Me: It’s hard to count, as an ecosystem project Dask affects dozens of other projects.
We also don’t spend our time trying to collect stars
VC: Yeah, but how many stars?
Me: Sigh, maybe 7k in the main repo, 2k each in a few sub-repos,
and then another 5k each across various sister projects like RAPIDS, Prefect,
VC: I guess that’s ok
Me: But a better metric is probably that 5% of Python users use Dask
(according to the PSF survey, which is biased towards people who care).
So any company that has 20 Python users has a decent chance of using Dask
internally. Apache Spark is 2-3x higher, Apache Hadoop slightly higher,
and Apache Hive slightly less, Apache Beam about 5x less.
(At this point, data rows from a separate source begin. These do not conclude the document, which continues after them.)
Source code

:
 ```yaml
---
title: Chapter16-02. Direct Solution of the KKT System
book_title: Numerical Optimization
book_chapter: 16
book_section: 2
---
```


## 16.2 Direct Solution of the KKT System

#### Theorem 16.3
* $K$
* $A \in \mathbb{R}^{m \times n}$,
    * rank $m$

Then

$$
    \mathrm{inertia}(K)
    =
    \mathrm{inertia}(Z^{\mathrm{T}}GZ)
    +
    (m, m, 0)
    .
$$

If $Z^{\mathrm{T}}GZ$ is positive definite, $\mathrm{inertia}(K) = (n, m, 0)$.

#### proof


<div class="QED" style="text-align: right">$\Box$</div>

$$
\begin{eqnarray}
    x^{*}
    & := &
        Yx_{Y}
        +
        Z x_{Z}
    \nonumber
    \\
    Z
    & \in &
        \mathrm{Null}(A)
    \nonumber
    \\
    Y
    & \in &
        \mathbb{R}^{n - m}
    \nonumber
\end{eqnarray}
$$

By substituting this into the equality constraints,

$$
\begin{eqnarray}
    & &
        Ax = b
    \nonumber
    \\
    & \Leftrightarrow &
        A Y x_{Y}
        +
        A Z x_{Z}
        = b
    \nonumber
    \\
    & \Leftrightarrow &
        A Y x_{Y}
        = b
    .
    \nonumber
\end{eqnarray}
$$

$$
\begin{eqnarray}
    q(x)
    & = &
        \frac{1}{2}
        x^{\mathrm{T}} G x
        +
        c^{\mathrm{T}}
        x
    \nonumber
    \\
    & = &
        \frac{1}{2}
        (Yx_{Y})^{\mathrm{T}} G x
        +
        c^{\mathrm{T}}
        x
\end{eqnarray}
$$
Dask is by far the most popular non-JVM parallel computing framework in Python ever made.
I don’t know a better metric than GitHub stars that one can get immediately on the open internet.
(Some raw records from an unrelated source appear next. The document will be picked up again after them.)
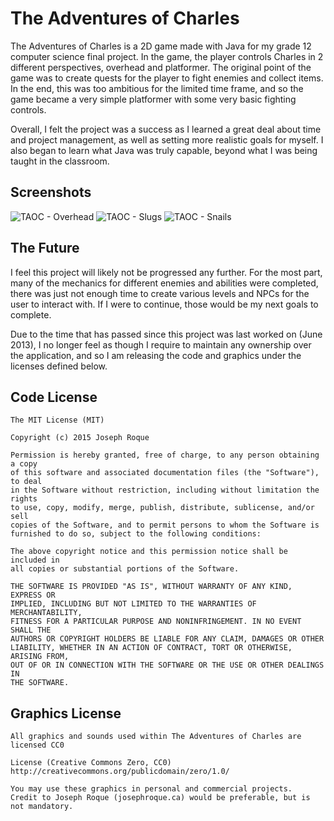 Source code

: # The Adventures of Charles

The Adventures of Charles is a 2D game made with Java for my grade 12 computer science final project. In the game, the player controls Charles in 2 different perspectives, overhead and platformer. The original point of the game was to create quests for the player to fight enemies and collect items. In the end, this was too ambitious for the limited time frame, and so the game became a very simple platformer with some very basic fighting controls.

Overall, I felt the project was a success as I learned a great deal about time and project management, as well as setting more realistic goals for myself. I also began to learn what Java was truly capable, beyond what I was being taught in the classroom.

## Screenshots

![TAOC - Overhead](/../screenshots/screen_overhead.png)
![TAOC - Slugs](/../screenshots/screen_slugs.png)
![TAOC - Snails](/../screenshots/screen_snails.png)

## The Future

I feel this project will likely not be progressed any further. For the most part, many of the mechanics for different enemies and abilities were completed, there was just not enough time to create various levels and NPCs for the user to interact with. If I were to continue, those would be my next goals to complete.

Due to the time that has passed since this project was last worked on (June 2013), I no longer feel as though I require to maintain any ownership over the application, and so I am releasing the code and graphics under the licenses defined below.

## Code License

```
The MIT License (MIT)

Copyright (c) 2015 Joseph Roque

Permission is hereby granted, free of charge, to any person obtaining a copy
of this software and associated documentation files (the "Software"), to deal
in the Software without restriction, including without limitation the rights
to use, copy, modify, merge, publish, distribute, sublicense, and/or sell
copies of the Software, and to permit persons to whom the Software is
furnished to do so, subject to the following conditions:

The above copyright notice and this permission notice shall be included in
all copies or substantial portions of the Software.

THE SOFTWARE IS PROVIDED "AS IS", WITHOUT WARRANTY OF ANY KIND, EXPRESS OR
IMPLIED, INCLUDING BUT NOT LIMITED TO THE WARRANTIES OF MERCHANTABILITY,
FITNESS FOR A PARTICULAR PURPOSE AND NONINFRINGEMENT. IN NO EVENT SHALL THE
AUTHORS OR COPYRIGHT HOLDERS BE LIABLE FOR ANY CLAIM, DAMAGES OR OTHER
LIABILITY, WHETHER IN AN ACTION OF CONTRACT, TORT OR OTHERWISE, ARISING FROM,
OUT OF OR IN CONNECTION WITH THE SOFTWARE OR THE USE OR OTHER DEALINGS IN
THE SOFTWARE.
```

## Graphics License

```
All graphics and sounds used within The Adventures of Charles are licensed CC0

License (Creative Commons Zero, CC0)
http://creativecommons.org/publicdomain/zero/1.0/

You may use these graphics in personal and commercial projects.
Credit to Joseph Roque (josephroque.ca) would be preferable, but is not mandatory.
```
I don’t envy investors. Rapidly assessing the commercial potential of highly
technical software is hard. It’s rare to find individuals with dual
expertise in distributed systems and business acumen.
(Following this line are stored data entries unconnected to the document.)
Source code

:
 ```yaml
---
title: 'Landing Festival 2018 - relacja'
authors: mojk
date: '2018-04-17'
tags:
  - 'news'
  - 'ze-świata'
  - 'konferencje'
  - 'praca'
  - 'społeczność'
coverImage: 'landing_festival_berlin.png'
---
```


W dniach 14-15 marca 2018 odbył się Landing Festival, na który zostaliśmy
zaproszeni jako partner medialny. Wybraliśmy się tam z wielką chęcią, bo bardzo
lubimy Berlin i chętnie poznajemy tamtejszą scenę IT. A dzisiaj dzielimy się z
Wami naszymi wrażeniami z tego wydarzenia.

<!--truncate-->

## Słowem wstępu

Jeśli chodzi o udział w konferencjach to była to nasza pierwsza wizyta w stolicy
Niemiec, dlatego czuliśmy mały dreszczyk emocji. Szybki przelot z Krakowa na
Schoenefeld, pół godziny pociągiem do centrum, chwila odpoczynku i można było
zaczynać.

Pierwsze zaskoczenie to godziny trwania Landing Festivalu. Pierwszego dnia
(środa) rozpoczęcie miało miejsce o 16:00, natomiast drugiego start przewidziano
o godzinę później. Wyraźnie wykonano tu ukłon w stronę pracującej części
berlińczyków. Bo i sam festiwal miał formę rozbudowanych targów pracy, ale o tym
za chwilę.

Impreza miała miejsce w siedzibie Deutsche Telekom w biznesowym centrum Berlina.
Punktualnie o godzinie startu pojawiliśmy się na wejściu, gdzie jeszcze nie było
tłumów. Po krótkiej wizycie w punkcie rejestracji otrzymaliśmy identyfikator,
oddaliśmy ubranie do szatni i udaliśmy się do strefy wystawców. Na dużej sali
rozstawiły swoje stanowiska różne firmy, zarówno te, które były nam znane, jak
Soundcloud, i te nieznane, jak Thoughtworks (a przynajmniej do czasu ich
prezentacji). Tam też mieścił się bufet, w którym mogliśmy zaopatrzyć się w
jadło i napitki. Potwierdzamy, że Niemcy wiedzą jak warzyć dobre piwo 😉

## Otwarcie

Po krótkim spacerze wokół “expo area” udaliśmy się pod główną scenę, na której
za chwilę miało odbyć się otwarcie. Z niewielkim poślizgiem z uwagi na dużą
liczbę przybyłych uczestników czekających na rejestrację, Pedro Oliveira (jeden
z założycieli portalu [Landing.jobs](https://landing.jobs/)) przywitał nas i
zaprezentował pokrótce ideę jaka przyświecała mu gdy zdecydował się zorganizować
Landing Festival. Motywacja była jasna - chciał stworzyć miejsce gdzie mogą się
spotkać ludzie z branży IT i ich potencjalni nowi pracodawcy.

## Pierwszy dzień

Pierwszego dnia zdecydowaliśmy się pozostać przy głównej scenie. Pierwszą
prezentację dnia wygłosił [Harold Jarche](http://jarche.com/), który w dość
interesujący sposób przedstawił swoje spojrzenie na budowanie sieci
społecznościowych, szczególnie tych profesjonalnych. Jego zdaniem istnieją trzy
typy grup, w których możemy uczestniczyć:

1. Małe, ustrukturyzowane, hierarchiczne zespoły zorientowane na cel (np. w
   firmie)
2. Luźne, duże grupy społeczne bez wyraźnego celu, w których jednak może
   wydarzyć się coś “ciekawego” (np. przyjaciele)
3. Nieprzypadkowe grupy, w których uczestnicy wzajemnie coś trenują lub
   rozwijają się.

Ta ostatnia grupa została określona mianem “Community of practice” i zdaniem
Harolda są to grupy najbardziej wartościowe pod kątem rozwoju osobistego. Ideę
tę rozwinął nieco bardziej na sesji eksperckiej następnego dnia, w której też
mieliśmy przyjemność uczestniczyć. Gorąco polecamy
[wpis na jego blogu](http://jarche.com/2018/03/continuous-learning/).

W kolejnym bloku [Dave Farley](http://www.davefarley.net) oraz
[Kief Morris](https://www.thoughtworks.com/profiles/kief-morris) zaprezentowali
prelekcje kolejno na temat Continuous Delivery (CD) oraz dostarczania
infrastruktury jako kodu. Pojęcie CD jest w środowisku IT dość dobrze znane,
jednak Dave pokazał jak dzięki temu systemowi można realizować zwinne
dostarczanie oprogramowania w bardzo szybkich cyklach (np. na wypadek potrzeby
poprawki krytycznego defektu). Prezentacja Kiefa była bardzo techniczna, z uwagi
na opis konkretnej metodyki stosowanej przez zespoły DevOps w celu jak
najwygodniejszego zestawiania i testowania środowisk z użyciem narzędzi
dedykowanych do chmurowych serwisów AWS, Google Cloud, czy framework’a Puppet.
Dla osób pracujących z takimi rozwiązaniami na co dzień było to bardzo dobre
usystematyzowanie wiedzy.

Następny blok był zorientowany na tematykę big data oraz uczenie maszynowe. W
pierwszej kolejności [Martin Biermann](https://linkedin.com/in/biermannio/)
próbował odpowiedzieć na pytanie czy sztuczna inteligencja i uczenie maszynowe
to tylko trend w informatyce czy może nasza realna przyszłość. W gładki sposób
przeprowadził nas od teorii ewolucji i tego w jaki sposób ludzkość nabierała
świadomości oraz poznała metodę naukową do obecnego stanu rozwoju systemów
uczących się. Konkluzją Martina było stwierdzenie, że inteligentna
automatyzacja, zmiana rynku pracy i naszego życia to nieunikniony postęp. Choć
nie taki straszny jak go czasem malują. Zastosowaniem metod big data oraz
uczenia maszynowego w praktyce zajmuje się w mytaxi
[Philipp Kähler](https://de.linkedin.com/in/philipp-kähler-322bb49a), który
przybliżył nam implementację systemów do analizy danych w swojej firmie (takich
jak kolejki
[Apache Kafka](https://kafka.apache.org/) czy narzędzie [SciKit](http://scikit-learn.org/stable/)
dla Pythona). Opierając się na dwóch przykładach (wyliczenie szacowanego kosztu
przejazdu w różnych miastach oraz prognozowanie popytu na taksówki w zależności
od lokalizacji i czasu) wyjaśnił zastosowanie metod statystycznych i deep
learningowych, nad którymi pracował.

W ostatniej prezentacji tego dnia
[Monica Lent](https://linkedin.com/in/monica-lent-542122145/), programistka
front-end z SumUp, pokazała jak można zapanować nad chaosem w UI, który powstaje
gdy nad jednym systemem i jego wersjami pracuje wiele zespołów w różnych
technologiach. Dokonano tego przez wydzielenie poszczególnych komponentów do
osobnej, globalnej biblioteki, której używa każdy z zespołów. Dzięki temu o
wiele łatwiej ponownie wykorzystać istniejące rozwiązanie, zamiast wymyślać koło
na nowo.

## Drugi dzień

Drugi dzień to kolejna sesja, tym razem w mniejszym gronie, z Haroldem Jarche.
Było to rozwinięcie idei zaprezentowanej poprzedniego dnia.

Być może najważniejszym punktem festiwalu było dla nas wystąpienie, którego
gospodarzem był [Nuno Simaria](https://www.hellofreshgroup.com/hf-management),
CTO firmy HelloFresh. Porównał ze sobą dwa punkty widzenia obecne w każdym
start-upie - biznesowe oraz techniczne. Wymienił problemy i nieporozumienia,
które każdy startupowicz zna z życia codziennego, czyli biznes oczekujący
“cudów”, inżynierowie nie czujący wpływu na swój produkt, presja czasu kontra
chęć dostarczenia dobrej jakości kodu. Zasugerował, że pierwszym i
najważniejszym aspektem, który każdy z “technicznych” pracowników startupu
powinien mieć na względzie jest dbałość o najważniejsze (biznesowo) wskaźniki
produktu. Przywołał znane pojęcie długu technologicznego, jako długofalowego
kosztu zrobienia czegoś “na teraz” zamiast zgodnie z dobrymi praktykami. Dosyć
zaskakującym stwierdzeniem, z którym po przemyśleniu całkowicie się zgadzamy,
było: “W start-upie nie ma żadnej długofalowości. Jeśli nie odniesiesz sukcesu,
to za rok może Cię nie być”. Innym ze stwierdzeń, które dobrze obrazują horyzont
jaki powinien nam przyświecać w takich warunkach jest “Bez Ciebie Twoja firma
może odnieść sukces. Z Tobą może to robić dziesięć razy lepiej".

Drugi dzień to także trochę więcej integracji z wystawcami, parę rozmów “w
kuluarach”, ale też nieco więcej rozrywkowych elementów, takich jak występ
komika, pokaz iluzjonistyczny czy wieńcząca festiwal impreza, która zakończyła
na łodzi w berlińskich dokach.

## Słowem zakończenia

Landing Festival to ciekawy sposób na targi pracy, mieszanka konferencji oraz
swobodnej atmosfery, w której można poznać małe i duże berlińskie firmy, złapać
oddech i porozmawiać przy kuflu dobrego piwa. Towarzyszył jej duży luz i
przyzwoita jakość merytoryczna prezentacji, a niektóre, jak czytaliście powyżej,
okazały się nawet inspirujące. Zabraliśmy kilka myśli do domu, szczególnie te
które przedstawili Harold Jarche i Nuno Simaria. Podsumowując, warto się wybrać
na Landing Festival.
Still, the star metric makes me less-than-happy. It’s a measure of hype, not of use, or of utility.
In the specific case of Dask, hockey stick growth among users is no longer
possible. We’ve reached user penetration that’s already pretty high (the 5%
number is for all Python users, including web developers, and people who will
never touch big data). The thing to think about now is company adoption.
Just because some data scientist is using Dask inside of every Fortune 50
company doesn’t mean that those companies use Dask throughout. That metric is
Regarding stars, most of the excitement around Dask today is indirect. It’s for
sister projects like RAPIDS, Prefect, Pangeo/Xarray, XGBoost, and so on that
Dask supports. As a community project, Dask tries hard to blend in
and support peer projects. This integration is the strength of community
software. Dask and many other OSS projects strengthen the collective weave of
PyData. We’re less like a monolith, and more like carbon fiber. Hat tip to
similar computational projects Arrow, RAPIDS, Numba, and Numpy all of whom work
tirelessly on standards and open integration.
I fundamentally believe that pragmatic sustainable software is better built
organically and collectively. I am curious what metrics might capture these
more community-supportive behaviors.